Cutover options once validated:

Cutover approach How When to use
Repoint the app Change connection string to the restored DB name Fastest; fine if the name can differ
Rename into place Rename original out, rename restored to the original name When the app’s connection string must stay identical
Selective copy-back Copy only the lost rows from restored → original When the original has good writes since the incident you must keep

The selective copy-back case is subtle and common: if good transactions landed after the bad delete, a full cutover loses them — so you treat the restored database as a source and merge the recovered rows back into the live database rather than swapping wholesale.

Long-term retention (LTR): keeping years, not days

PITR maxes out at 35 days. When compliance, finance or legal needs a snapshot from months or years ago, that is long-term retention. LTR copies specific full backups to separate long-term storage on a schedule you define and keeps them up to ten years.

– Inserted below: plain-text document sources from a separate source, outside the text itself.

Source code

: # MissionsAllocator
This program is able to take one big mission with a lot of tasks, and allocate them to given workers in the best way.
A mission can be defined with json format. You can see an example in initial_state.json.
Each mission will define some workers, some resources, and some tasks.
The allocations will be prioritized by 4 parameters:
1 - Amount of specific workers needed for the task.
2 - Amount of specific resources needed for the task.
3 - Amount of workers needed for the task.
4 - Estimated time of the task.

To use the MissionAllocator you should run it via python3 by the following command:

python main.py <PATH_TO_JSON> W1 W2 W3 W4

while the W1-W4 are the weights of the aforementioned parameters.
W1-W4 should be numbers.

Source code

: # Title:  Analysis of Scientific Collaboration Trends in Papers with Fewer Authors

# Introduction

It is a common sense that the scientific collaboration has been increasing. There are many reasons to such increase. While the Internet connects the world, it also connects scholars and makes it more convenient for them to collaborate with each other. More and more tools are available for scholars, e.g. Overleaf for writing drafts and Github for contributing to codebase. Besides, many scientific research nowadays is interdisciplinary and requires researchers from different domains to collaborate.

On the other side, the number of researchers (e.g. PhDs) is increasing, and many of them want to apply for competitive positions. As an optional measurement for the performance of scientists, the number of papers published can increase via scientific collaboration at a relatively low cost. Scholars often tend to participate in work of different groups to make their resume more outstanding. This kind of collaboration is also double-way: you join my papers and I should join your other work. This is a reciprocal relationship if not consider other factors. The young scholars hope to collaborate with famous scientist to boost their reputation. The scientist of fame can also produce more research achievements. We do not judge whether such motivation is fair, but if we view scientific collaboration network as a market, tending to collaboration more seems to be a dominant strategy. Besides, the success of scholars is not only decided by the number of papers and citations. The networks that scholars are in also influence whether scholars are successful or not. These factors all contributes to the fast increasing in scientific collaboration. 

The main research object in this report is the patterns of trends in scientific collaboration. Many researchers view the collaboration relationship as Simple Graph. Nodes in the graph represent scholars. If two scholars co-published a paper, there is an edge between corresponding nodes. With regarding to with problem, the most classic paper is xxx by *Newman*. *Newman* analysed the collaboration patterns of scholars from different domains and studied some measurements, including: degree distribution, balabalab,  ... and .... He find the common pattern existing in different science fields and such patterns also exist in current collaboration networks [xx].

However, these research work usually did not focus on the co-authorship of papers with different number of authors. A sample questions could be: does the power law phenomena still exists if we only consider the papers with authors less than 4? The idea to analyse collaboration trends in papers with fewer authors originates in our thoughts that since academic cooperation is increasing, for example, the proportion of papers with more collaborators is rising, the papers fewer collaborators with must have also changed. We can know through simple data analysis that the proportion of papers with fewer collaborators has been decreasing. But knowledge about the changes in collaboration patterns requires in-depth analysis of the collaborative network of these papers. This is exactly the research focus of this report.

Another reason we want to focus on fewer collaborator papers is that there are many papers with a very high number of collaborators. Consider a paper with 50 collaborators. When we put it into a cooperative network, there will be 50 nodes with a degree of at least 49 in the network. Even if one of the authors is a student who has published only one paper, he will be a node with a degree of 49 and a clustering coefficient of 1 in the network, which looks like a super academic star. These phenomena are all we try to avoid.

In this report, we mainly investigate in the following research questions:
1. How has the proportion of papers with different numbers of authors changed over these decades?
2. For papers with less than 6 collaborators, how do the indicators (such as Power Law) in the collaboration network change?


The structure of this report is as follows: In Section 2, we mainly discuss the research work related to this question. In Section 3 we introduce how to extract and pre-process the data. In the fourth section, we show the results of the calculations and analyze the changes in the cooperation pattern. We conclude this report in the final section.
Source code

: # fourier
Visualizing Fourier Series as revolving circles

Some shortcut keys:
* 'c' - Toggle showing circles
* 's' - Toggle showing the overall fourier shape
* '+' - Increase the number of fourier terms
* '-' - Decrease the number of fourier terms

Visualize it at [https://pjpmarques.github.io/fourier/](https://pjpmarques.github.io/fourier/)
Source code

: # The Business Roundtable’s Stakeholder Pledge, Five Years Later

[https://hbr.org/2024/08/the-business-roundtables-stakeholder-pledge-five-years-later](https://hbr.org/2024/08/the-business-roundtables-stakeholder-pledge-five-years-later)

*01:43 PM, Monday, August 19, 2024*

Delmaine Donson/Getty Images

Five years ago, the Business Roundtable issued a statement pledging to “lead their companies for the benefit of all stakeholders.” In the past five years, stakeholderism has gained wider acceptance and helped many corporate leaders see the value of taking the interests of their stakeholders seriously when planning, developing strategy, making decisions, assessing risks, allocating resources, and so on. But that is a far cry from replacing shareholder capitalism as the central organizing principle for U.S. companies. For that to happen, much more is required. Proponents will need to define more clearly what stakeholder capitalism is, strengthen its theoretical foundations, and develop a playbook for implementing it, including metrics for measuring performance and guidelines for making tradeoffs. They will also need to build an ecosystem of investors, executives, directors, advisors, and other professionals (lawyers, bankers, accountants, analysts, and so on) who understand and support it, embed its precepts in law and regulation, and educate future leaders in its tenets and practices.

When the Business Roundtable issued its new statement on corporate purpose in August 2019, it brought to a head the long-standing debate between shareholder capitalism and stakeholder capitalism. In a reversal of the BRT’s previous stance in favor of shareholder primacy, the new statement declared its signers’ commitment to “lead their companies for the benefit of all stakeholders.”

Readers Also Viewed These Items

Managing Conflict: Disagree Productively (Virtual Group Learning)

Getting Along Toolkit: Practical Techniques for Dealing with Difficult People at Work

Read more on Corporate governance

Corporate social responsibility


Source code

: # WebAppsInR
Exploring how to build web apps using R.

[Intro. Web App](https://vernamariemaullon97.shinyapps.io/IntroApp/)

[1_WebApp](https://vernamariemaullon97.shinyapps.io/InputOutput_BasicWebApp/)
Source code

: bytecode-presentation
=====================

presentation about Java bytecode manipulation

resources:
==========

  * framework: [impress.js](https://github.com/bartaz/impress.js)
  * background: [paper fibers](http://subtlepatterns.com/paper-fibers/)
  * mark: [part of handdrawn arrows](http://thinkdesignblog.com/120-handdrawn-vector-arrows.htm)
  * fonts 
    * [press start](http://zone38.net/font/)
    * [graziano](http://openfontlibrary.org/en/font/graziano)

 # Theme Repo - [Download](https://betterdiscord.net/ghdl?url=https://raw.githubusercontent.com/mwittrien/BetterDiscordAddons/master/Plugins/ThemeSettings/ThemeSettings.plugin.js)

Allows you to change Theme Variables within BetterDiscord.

How LTR retention is expressed

An LTR policy has up to four independent dials, each saying “keep one backup at this cadence for this long”:

Dial What it keeps Max retention Typical use
Weekly (W) One full backup per week 520 weeks (~10 yr) Rolling medium-term history
Monthly (M) The first weekly backup of each month 120 months (10 yr) Month-end financial snapshots
Yearly (Y) One weekly backup per year 10 years Annual audit / year-end records
Week of year (WeekOfYear) Which week the yearly backup is taken from 1–52 Pin the yearly backup to (e.g.) fiscal year-end

These stack: a policy can keep weekly for 12 weeks, monthly for 12 months and yearly for 7 years at once, and each backup is retained for the longest applicable rule. Retention values use ISO-8601 duration syntax in the API (P12W, P12M, P7Y).

Configuring an LTR policy

With az:

# Keep weekly backups 12 weeks, monthly 12 months, yearly 7 years (year backup = week 1)
az sql db ltr-policy set \
  --resource-group rg-sqlbackup-prod \
  --server sql-shop-prod \
  --name db-orders \
  --weekly-retention "P12W" \
  --monthly-retention "P12M" \
  --yearly-retention "P7Y" \
  --week-of-year 1

Confirm the policy:

az sql db ltr-policy show \
  --resource-group rg-sqlbackup-prod \
  --server sql-shop-prod \
  --name db-orders -o json

In Bicep:

resource ltrPolicy 'Microsoft.Sql/servers/databases/backupLongTermRetentionPolicies@2023-08-01-preview' = {
  parent: ordersDb
  name: 'default'
  properties: {
    weeklyRetention: 'P12W'    // 12 weeks
    monthlyRetention: 'P12M'   // 12 months
    yearlyRetention: 'P7Y'     // 7 years
    weekOfYear: 1              // which week the yearly backup comes from
  }
}

LTR backups do not appear instantly — the policy takes effect going forward, and the first qualifying weekly backup starts populating the long-term store. You cannot retroactively LTR-archive a backup taken before the policy existed.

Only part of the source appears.